(Stored dataset items)
···

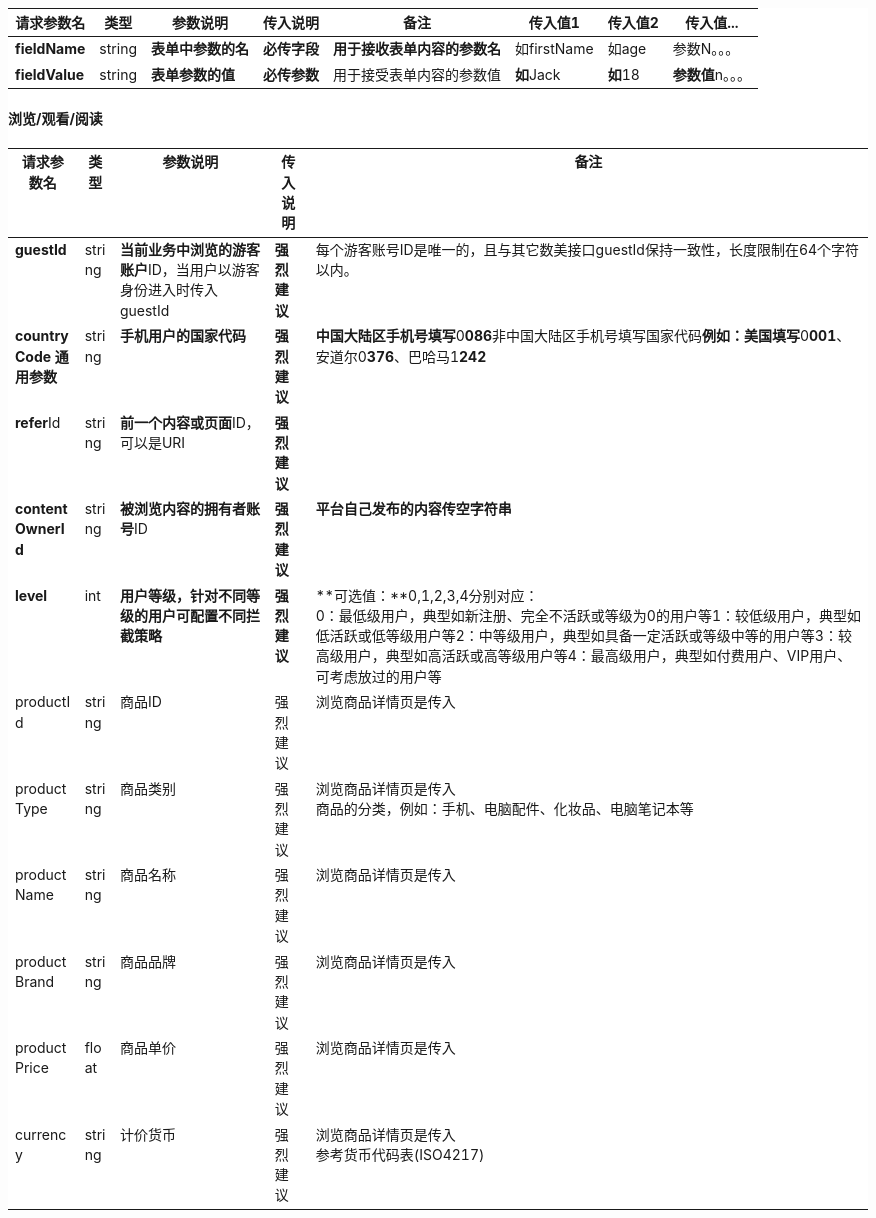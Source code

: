 
| **请求参数名** | **类型** | **参数说明**       | **传入说明** | **备注**                     | **传入值1** | **传入值2** | **传入值...**     |
| ---------------- | ---------- | -------------------- | -------------- | ------------------------------ | ------------- | ------------- | ------------------- |
| **fieldName**  | string   | **表单中参数的名** | **必传字段** | **用于接收表单内容的参数名** | 如firstName | 如age       | 参数N。。。       |
| **fieldValue** | string   | **表单参数的值**   | **必传参数** | 用于接受表单内容的参数值     | **如**Jack  | **如**18    | **参数值**n。。。 |

#### <span id="browse"> **浏览/观看/阅读** </span>


| **请求参数名**           | **类型** | **参数说明**                                                                                              | **传入说明** | **备注**                                                                                                                                                                                                                                                                                    |
| -------------------------- | ---------- | ----------------------------------------------------------------------------------------------------------- | -------------- | --------------------------------------------------------------------------------------------------------------------------------------------------------------------------------------------------------------------------------------------------------------------------------------------- |
| **guestId**              | string   | **当前业务中浏览的游客账户**ID，当用户以游客身份进入时传入guestId                                         | **强烈建议** | 每个游客账号ID是唯一的，且与其它数美接口guestId保持一致性，长度限制在64个字符以内。                                                                                                                                                                                                         |
| **countryCode 通用参数** | string   | **手机用户的国家代码**                                                                                    | **强烈建议** | **中国大陆区手机号填写**0**086**非中国大陆区手机号填写国家代码**例如：美国填写**0**001**、安道尔0**376**、巴哈马1**242**                                                                                                                                                                    |
| **refer**Id              | string   | **前一个内容或页面**ID，可以是URI                                                                         | **强烈建议** |                                                                                                                                                                                                                                                                                             |
| **contentOwnerId**       | string   | **被浏览内容的拥有者账号**ID                                                                              | **强烈建议** | **平台自己发布的内容传空字符串**                                                                                                                                                                                                                                                            |
| **level**                | int      | **用户等级，针对不同等级的用户可配置不同拦截策略**                                                        | **强烈建议** | **可选值：**0,1,2,3,4分别对应：<br/>0：最低级用户，典型如新注册、完全不活跃或等级为0的用户等1：较低级用户，典型如低活跃或低等级用户等2：中等级用户，典型如具备一定活跃或等级中等的用户等3：较高级用户，典型如高活跃或高等级用户等4：最高级用户，典型如付费用户、VIP用户、可考虑放过的用户等 |
| productId                | string   | 商品ID                                                                                                    | 强烈建议     | 浏览商品详情页是传入                                                                                                                                                                                                                                                                        |
| productType              | string   | 商品类别                                                                                                  | 强烈建议     | 浏览商品详情页是传入<br/>商品的分类，例如：手机、电脑配件、化妆品、电脑笔记本等                                                                                                                                                                                                             |
| productName              | string   | 商品名称                                                                                                  | 强烈建议     | 浏览商品详情页是传入                                                                                                                                                                                                                                                                        |
| productBrand             | string   | 商品品牌                                                                                                  | 强烈建议     | 浏览商品详情页是传入                                                                                                                                                                                                                                                                        |
| productPrice             | float    | 商品单价                                                                                                  | 强烈建议     | 浏览商品详情页是传入                                                                                                                                                                                                                                                                        |
| currency                 | string   | 计价货币                                                                                                  | 强烈建议     | 浏览商品详情页是传入<br/>参考货币代码表(ISO4217)                                                                                                                                                                                                                                            |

···

**Task description:** Write out every line above exactly as it is, leaving out the pictures.

**Completed task:**
Source code

: 
| **请求参数名** | **类型** | **参数说明**       | **传入说明** | **备注**                     | **传入值1** | **传入值2** | **传入值...**     |
| ---------------- | ---------- | -------------------- | -------------- | ------------------------------ | ------------- | ------------- | ------------------- |
| **fieldName**  | string   | **表单中参数的名** | **必传字段** | **用于接收表单内容的参数名** | 如firstName | 如age       | 参数N。。。       |
| **fieldValue** | string   | **表单参数的值**   | **必传参数** | 用于接受表单内容的参数值     | **如**Jack  | **如**18    | **参数值**n。。。 |

#### <span id="browse"> **浏览/观看/阅读** </span>


| **请求参数名**           | **类型** | **参数说明**                                                                                              | **传入说明** | **备注**                                                                                                                                                                                                                                                                                    |
| -------------------------- | ---------- | ----------------------------------------------------------------------------------------------------------- | -------------- | --------------------------------------------------------------------------------------------------------------------------------------------------------------------------------------------------------------------------------------------------------------------------------------------- |
| **guestId**              | string   | **当前业务中浏览的游客账户**ID，当用户以游客身份进入时传入guestId                                         | **强烈建议** | 每个游客账号ID是唯一的，且与其它数美接口guestId保持一致性，长度限制在64个字符以内。                                                                                                                                                                                                         |
| **countryCode 通用参数** | string   | **手机用户的国家代码**                                                                                    | **强烈建议** | **中国大陆区手机号填写**0**086**非中国大陆区手机号填写国家代码**例如：美国填写**0**001**、安道尔0**376**、巴哈马1**242**                                                                                                                                                                    |
| **refer**Id              | string   | **前一个内容或页面**ID，可以是URI                                                                         | **强烈建议** |                                                                                                                                                                                                                                                                                             |
| **contentOwnerId**       | string   | **被浏览内容的拥有者账号**ID                                                                              | **强烈建议** | **平台自己发布的内容传空字符串**                                                                                                                                                                                                                                                            |
| **level**                | int      | **用户等级，针对不同等级的用户可配置不同拦截策略**                                                        | **强烈建议** | **可选值：**0,1,2,3,4分别对应：<br/>0：最低级用户，典型如新注册、完全不活跃或等级为0的用户等1：较低级用户，典型如低活跃或低等级用户等2：中等级用户，典型如具备一定活跃或等级中等的用户等3：较高级用户，典型如高活跃或高等级用户等4：最高级用户，典型如付费用户、VIP用户、可考虑放过的用户等 |
| productId                | string   | 商品ID                                                                                                    | 强烈建议     | 浏览商品详情页是传入                                                                                                                                                                                                                                                                        |
| productType              | string   | 商品类别                                                                                                  | 强烈建议     | 浏览商品详情页是传入<br/>商品的分类，例如：手机、电脑配件、化妆品、电脑笔记本等                                                                                                                                                                                                             |
| productName              | string   | 商品名称                                                                                                  | 强烈建议     | 浏览商品详情页是传入                                                                                                                                                                                                                                                                        |
| productBrand             | string   | 商品品牌                                                                                                  | 强烈建议     | 浏览商品详情页是传入                                                                                                                                                                                                                                                                        |
| productPrice             | float    | 商品单价                                                                                                  | 强烈建议     | 浏览商品详情页是传入                                                                                                                                                                                                                                                                        |
| currency                 | string   | 计价货币                                                                                                  | 强烈建议     | 浏览商品详情页是传入<br/>参考货币代码表(ISO4217)                                                                                                                                                                                                                                            |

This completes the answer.